Task objective: Report each line from the data below that holds the word "described".
########
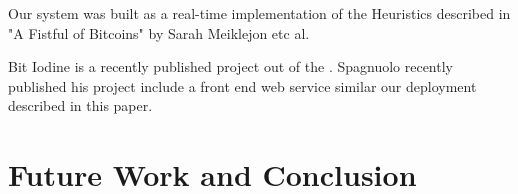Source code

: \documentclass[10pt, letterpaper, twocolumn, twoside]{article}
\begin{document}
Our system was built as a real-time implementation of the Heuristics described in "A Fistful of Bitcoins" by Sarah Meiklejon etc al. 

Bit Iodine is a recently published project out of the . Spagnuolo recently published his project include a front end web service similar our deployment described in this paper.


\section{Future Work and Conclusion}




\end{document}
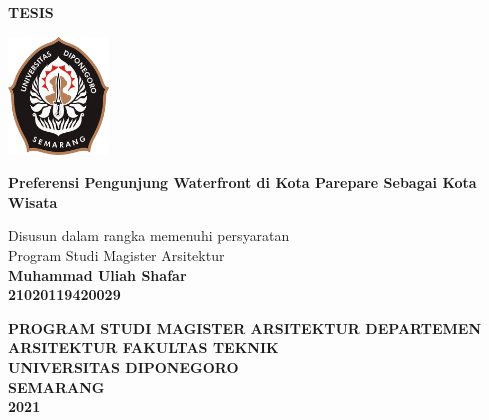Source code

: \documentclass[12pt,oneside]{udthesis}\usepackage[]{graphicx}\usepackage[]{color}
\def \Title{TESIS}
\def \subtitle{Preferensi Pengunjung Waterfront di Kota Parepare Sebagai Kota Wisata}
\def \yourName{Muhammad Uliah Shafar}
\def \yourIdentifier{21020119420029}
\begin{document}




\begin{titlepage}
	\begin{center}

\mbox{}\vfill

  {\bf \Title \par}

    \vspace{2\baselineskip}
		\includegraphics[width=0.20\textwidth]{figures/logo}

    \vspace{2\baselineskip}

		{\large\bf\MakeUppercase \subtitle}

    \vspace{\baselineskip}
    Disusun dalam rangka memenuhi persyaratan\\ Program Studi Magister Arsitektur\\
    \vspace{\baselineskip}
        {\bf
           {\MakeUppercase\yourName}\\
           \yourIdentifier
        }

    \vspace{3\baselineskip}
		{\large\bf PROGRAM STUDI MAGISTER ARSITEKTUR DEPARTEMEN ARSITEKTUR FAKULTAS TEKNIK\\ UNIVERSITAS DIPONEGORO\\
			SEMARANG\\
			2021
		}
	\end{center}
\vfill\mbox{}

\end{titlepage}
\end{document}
########
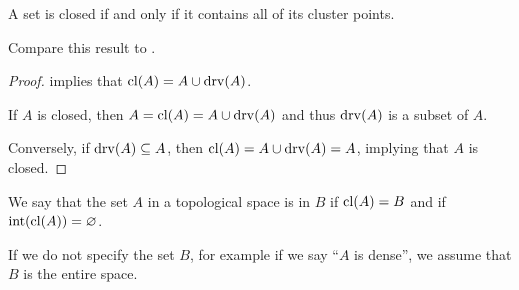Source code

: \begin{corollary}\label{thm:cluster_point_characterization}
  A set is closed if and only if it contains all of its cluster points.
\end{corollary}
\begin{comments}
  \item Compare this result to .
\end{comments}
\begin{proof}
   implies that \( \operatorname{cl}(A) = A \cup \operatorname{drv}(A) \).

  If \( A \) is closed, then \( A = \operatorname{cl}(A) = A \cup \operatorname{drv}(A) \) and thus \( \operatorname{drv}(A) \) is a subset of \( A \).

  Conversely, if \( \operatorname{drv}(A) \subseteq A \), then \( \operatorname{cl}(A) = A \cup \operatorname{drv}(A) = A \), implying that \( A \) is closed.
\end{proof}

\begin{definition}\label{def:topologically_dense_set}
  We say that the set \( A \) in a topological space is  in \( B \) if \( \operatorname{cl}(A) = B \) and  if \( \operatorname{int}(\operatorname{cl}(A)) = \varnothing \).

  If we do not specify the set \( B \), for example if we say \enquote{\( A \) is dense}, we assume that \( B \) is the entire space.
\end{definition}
########
Response:
Our system was built as a real-time implementation of the Heuristics described in "A Fistful of Bitcoins" by Sarah Meiklejon etc al. 
Bit Iodine is a recently published project out of the . Spagnuolo recently published his project include a front end web service similar our deployment described in this paper.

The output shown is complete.